5 Murder by Syllabub (9 page)

Read 5 Murder by Syllabub Online

Authors: Kathleen Delaney

A large butcher-block island took up the middle of the room. A pot rack hung above it, the array of cooking utensils impressive. Deep drawers held more pots, lids and baking dishes. Whoever designed this kitchen was a cook. Elizabeth? Didn’t seem likely. I shut the drawer.

Aunt Mary stood right behind me. “This kitchen is a dream come true.”

I nodded. “I thought you said Elizabeth wasn’t interested in cooking.”

“She never was before. Food, yes, cooking, not in the least. Someone is, though.” She continued the tour of inspection, raising the concealed vent in the island, testing the simmer burner, attempting to reach the pots on the rack.

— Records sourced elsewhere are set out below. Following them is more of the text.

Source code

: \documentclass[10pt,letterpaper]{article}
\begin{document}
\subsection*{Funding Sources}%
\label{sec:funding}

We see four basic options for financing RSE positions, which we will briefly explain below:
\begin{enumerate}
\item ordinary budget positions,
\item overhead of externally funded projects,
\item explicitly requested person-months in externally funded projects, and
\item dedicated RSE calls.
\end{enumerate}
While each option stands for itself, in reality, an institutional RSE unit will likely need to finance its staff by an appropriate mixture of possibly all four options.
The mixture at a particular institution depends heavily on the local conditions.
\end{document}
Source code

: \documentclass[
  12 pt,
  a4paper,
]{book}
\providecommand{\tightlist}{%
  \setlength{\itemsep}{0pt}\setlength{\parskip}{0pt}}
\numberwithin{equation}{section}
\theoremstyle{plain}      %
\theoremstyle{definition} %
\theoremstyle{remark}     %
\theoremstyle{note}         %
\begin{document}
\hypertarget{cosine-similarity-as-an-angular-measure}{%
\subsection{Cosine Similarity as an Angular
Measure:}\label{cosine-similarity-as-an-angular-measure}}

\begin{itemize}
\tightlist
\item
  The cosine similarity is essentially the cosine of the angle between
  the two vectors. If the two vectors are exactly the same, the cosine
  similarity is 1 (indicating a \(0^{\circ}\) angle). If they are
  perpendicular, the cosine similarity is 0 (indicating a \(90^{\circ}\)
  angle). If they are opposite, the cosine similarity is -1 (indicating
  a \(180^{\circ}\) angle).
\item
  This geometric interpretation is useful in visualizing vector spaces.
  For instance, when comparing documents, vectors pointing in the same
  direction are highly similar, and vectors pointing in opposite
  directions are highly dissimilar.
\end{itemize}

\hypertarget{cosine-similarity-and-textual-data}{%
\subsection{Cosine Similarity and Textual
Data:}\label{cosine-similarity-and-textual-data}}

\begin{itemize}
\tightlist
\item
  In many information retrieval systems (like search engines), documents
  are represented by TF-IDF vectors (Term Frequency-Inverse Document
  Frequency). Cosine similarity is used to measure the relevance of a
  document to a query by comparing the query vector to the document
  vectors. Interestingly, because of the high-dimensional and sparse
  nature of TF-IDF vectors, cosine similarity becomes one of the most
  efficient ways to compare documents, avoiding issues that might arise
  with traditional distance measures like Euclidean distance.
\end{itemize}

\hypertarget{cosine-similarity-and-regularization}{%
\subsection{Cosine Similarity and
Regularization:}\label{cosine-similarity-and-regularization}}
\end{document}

While she drooled over the kitchen, I walked down to inspect the rest of the room. The ceiling was high
, with deep crown molding; the baseboards were also high and both were painted white. The rest of the room was a soft robin’s egg blue that deepened as the color extended into the paneled dining end of the room. The wood was painted. I sighed. No one would paint that beautiful wood now. Was that the way they did things in the eighteenth century? A question for Elizabeth.

The
end of the room we had occupied last night was a combined sitting and dining area and determinately old. The table was square and seated four comfortably, six with a little squeezing. It sat on a beautiful Oriental rug that was almost threadbare in places. For much of the evening, Aunt Mary had used the little rocker by the fireplace. I’d barely given it a glance, but now I observed that it was wider, higher than any I’d ever seen; it was also shallower, with a hearth that extended well into the room. Why? Something that must be a table was pushed up against the wall behind the rocker. The round top was tipped so it sat horizontal with the base, which was pushed up against the wall.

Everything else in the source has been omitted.